== Segment start ==
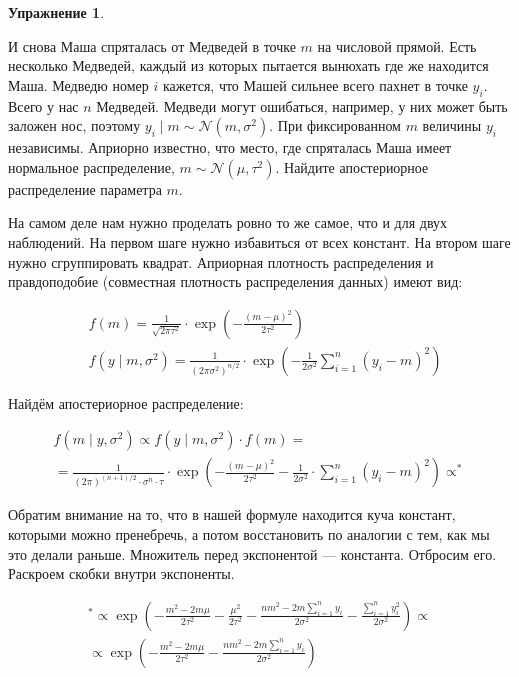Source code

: \documentclass[12pt, a4paper, oneside]{extreport}
\def \mN{\mathcal{N}}
\newcommand{\expp}[1]{ \exp \left( #1 \right)}
\theoremstyle{plain}              %
\theoremstyle{definition}         %
\newtheorem{problem}{\color{myblue} Упражнение}
\begin{document}
\begin{problem}\label{norm_upr}
	
И снова Маша спряталась от Медведей в точке $m$ на числовой прямой. Есть несколько Медведей, каждый из которых пытается вынюхать где же находится Маша. Медведю номер $i$ кажется, что Машей сильнее всего пахнет в точке $y_i$. Всего у нас $n$ Медведей. Медведи могут ошибаться, например, у них может быть заложен нос, поэтому $y_i \mid m \sim \mN( m, \sigma^2)$. При фиксированном $m$ величины $y_i$ независимы. Априорно известно, что место, где спряталась Маша имеет нормальное распределение, $m \sim \mN(\mu, \tau^2)$. Найдите апостериорное распределение параметра $m$.
	
\begin{sol}

На самом деле нам нужно проделать ровно то же самое, что и для двух наблюдений. На первом шаге нужно избавиться от всех констант. На втором шаге нужно сгруппировать квадрат. Априорная плотность распределения и правдоподобие (совместная плотность распределения данных) имеют вид:

\begin{equation*}
\begin{aligned}
&f(m) = \frac{1}{\sqrt{2\pi \tau^2}} \cdot \expp{-\frac{(m - \mu)^2}{2\tau^2}} \\
&f(y \mid m, \sigma^2) = \frac{1}{(2 \pi \sigma^2)^{n/2}} \cdot \expp{-\frac{1}{2\sigma^2} \sum_{i=1}^n (y_i - m)^2}
\end{aligned}
\end{equation*}

Найдём апостериорное распределение:

\begin{multline*}
f(m \mid y, \sigma^2) \propto f(y \mid m, \sigma^2) \cdot f(m) = \\ = \frac{1}{(2\pi)^{(n+1)/2} \cdot \sigma^n \cdot \tau} \cdot \expp{-\frac{(m - \mu)^2}{2 \tau^2} - \frac{1}{2 \sigma^2} \cdot \sum_{i=1}^n (y_i - m)^2} \propto ^{*} 
\end{multline*}

Обратим внимание на то, что в нашей формуле находится куча констант, которыми можно пренебречь, а потом восстановить по аналогии с тем, как мы это делали раньше. Множитель перед экспонентой --- константа. Отбросим его. Раскроем скобки внутри экспоненты.

\begin{multline*}
^{*} \propto \expp{-\frac{m^2 - 2m \mu}{2 \tau^2} - \frac{\mu^2}{2\tau^2} - \frac{n m^2 - 2m \sum_{i=1}^n y_i}{2\sigma^2} - \frac{\sum_{i=1}^{n} y_i^2}{2\sigma^2}} \propto \\ \propto \expp{-\frac{m^2 - 2m \mu}{2 \tau^2} - \frac{n m^2 - 2m \sum_{i=1}^n y_i}{2\sigma^2} }
\end{multline*}


\end{sol}
\end{problem}
\end{document}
== Segment end ==
(WHAT YOU HAVE TO DO): Produce a verbatim copy of all records, minus pictures.

(RESPONSE FOR THIS EXERCISE):
Source code

: \documentclass[12pt, a4paper, oneside]{extreport}
\def \mN{\mathcal{N}}
\newcommand{\expp}[1]{ \exp \left( #1 \right)}
\theoremstyle{plain}              %
\theoremstyle{definition}         %
\newtheorem{problem}{\color{myblue} Упражнение}
\begin{document}
\begin{problem}\label{norm_upr}
	
И снова Маша спряталась от Медведей в точке $m$ на числовой прямой. Есть несколько Медведей, каждый из которых пытается вынюхать где же находится Маша. Медведю номер $i$ кажется, что Машей сильнее всего пахнет в точке $y_i$. Всего у нас $n$ Медведей. Медведи могут ошибаться, например, у них может быть заложен нос, поэтому $y_i \mid m \sim \mN( m, \sigma^2)$. При фиксированном $m$ величины $y_i$ независимы. Априорно известно, что место, где спряталась Маша имеет нормальное распределение, $m \sim \mN(\mu, \tau^2)$. Найдите апостериорное распределение параметра $m$.
	
\begin{sol}

На самом деле нам нужно проделать ровно то же самое, что и для двух наблюдений. На первом шаге нужно избавиться от всех констант. На втором шаге нужно сгруппировать квадрат. Априорная плотность распределения и правдоподобие (совместная плотность распределения данных) имеют вид:

\begin{equation*}
\begin{aligned}
&f(m) = \frac{1}{\sqrt{2\pi \tau^2}} \cdot \expp{-\frac{(m - \mu)^2}{2\tau^2}} \\
&f(y \mid m, \sigma^2) = \frac{1}{(2 \pi \sigma^2)^{n/2}} \cdot \expp{-\frac{1}{2\sigma^2} \sum_{i=1}^n (y_i - m)^2}
\end{aligned}
\end{equation*}

Найдём апостериорное распределение:

\begin{multline*}
f(m \mid y, \sigma^2) \propto f(y \mid m, \sigma^2) \cdot f(m) = \\ = \frac{1}{(2\pi)^{(n+1)/2} \cdot \sigma^n \cdot \tau} \cdot \expp{-\frac{(m - \mu)^2}{2 \tau^2} - \frac{1}{2 \sigma^2} \cdot \sum_{i=1}^n (y_i - m)^2} \propto ^{*} 
\end{multline*}

Обратим внимание на то, что в нашей формуле находится куча констант, которыми можно пренебречь, а потом восстановить по аналогии с тем, как мы это делали раньше. Множитель перед экспонентой --- константа. Отбросим его. Раскроем скобки внутри экспоненты.

\begin{multline*}
^{*} \propto \expp{-\frac{m^2 - 2m \mu}{2 \tau^2} - \frac{\mu^2}{2\tau^2} - \frac{n m^2 - 2m \sum_{i=1}^n y_i}{2\sigma^2} - \frac{\sum_{i=1}^{n} y_i^2}{2\sigma^2}} \propto \\ \propto \expp{-\frac{m^2 - 2m \mu}{2 \tau^2} - \frac{n m^2 - 2m \sum_{i=1}^n y_i}{2\sigma^2} }
\end{multline*}


\end{sol}
\end{problem}
\end{document}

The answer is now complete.